Haz el bien, consuela al dolorido, dona tus bienes cuando el necesitado precisa de ello para sobrevivir… Pero si el propio cielo es algo hipotético, una quimera de deseo más que de realidad, ¿no estaríamos acertados sospechando que todo aquel que se refiere a ese bien, a ese cielo, a ese paraíso, no habrá de elaborar mentiras, patrañas, necedades por cuanto lo único que lleva de contenido cierto su falso discurso es el aprovechamiento a favor, único y exclusivo, de sus propios intereses?

Todo aquel que haya viajado por los escenarios de la cultura occidental habrá podido comprobar que muchos, muchos de sus templos han sido erigidos sobre los restos de otros anteriores: que eran ajenos a su religión de ahora, que habían sido levantados a favor de otras creencias. En Zadar, en Roma, en Santiago, en Ortigia así lo atestiguan los restos de muchos muros religiosos. El engaño, o la destrucción forma parte del verismo del dominador, siempre ha sido así.
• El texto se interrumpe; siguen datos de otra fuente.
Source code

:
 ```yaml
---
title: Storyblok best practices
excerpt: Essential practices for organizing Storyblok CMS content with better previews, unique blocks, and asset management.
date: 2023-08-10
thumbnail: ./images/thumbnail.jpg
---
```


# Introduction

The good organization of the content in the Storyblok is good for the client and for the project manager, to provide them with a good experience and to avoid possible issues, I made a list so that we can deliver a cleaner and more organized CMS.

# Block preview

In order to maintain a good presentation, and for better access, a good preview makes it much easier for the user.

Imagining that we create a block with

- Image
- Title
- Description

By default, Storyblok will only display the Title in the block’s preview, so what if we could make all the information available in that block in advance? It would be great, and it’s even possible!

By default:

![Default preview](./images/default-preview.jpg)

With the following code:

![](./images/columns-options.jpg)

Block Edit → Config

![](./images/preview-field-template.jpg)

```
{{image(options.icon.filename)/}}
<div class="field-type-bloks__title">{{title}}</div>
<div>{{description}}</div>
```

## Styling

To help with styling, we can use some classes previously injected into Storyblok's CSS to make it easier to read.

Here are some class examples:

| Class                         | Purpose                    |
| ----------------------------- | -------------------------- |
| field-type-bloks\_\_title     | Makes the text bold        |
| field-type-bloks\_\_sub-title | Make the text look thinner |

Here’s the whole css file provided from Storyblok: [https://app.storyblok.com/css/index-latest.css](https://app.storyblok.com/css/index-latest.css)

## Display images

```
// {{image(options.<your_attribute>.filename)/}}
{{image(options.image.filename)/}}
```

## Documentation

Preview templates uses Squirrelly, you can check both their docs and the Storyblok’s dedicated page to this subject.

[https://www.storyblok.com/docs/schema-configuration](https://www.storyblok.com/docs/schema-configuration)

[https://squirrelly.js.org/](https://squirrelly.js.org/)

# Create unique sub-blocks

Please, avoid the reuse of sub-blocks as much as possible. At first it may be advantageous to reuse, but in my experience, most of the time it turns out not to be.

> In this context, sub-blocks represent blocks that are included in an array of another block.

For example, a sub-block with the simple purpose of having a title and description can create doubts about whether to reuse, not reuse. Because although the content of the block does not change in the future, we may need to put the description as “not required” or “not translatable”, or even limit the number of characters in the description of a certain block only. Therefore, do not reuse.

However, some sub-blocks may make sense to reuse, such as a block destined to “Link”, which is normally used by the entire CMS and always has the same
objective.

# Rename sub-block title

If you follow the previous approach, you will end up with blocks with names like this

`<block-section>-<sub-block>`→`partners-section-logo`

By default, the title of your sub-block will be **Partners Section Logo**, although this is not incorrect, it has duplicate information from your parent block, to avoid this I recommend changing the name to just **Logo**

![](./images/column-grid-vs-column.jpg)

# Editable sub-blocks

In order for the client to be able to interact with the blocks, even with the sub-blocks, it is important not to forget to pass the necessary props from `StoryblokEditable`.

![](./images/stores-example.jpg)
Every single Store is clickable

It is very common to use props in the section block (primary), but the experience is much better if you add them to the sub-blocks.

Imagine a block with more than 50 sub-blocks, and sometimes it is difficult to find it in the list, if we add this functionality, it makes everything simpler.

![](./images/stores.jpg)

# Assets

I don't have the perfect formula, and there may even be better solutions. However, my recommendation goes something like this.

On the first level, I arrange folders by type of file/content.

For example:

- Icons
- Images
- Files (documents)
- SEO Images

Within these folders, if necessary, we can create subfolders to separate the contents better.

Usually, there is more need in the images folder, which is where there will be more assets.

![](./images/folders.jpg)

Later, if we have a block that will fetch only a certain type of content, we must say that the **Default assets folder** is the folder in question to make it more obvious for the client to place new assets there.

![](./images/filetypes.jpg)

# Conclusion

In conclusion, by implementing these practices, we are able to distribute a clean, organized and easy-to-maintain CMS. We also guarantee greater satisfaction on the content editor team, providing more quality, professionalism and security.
Ahora, en este libro, esta minuciosa investigadora de la historia de las culturas ha venido a remover nuevas verdades establecidas, y ello sea para bien de nuestro raciocinio, de nuestra comprensión. Respecto de la hipotética bondad de la religión del amor, el Cristianismo, escribe, poniendo en entredicho con ejemplos palmarios el aparente bien (aparente) derivado de sus actuaciones, de su comportamiento respecto de otras creencias, de otras culturas. Y ello desde su mismo origen. Ese presunto construir apaciguador, ese construir de amor “no es ni mucho menos toda la verdad. De hecho, este constructivo relato ha oscurecido por completo otra historia anterior, menos gloriosa. Porque antes de preservar, la Iglesia destruyó. En un arrebato de destrucción nunca visto hasta entonces –y que dejó estupefactos a muchos no cristianos que lo contemplaron-, durante los siglos IV y V la Iglesia cristiana demolió, destrozó y fundió una cantidad de obras de arte simplemente asombrosa. Se derribaron las estatuas clásicas de sus pedestales y se desfiguraron, profanaron y desmembraron. Los templos se arrasaron por completo y se quemaron hasta que de ellos no quedó nada” Un relato que tiene mucho de contemporáneo si recordamos las recientes destrucciones de los fanáticos musulmanes respecto de la herencia cultural de Siria, de Iraq, de toda aquella tierra entre ríos donde se gestó la cultura en su origen y que nosotros heredamos.

Y he aquí que ejemplos concretos pudieran validar la sospecha de destrucción, según la autora: “Agustín sobrescribió el último ejemplar de Sobre la república de Cicerón para anotar encima sus comentarios a los Salmos. Una obra biográfica de Séneca desapareció bajo otro Antiguo Testamento más. Un códice con las Historias de Salustio se raspó para dar lugar a mas escritos de san Jerónimo. ¿Y todo para mayor gloria de Dios? “San Juan Crisóstomo alentó a los miembros de su congregación a espiarse mutuamente. ‘Entrad en las casas de los demás, decía. Meteos en los asuntos ajenos. Rehuid a quienes no cumplan. Después informadme de todos los pecadores y los castigaré como merecen”.

Claro que bien y mal siempre han coexistido como un equilibrio trágico de lo humano. Y los bienes, os obvio, están y siguen estando ahí. Es, tal vez, la fe vengativa la responsable, la fe espúrea que necesita alzarse sobre la derrota del enemigo, al que, por el contrario, habría que amar para convencerle hacia el buen camino. Más, y éste es el testimonio del libro, no ha sido así ni, a sabiendas del ser del hombre, será así.

El libro está escrito con pasión –a veces pareciera exagerada- más con una aportación grande de datos contrastados, con trabajo de investigación riguroso, así que, al fin, debemos sacar acaso la conclusión de que el raciocinio, la comprensión de todo el quehacer desigual humano es quien ha de prevalecer como realidad, y, al tiempo, pensar que cuando se invoca a los dioses como factores, tal vez no sea sino el interés desviado o la ignorancia quien desea ganar unos adeptos esclavos antes que fieles convencidos.

omo homini lupus est también para lo que concierne a las cuestiones del espíritu, no únicamente para el hombre civil, el hombre malformado en la política.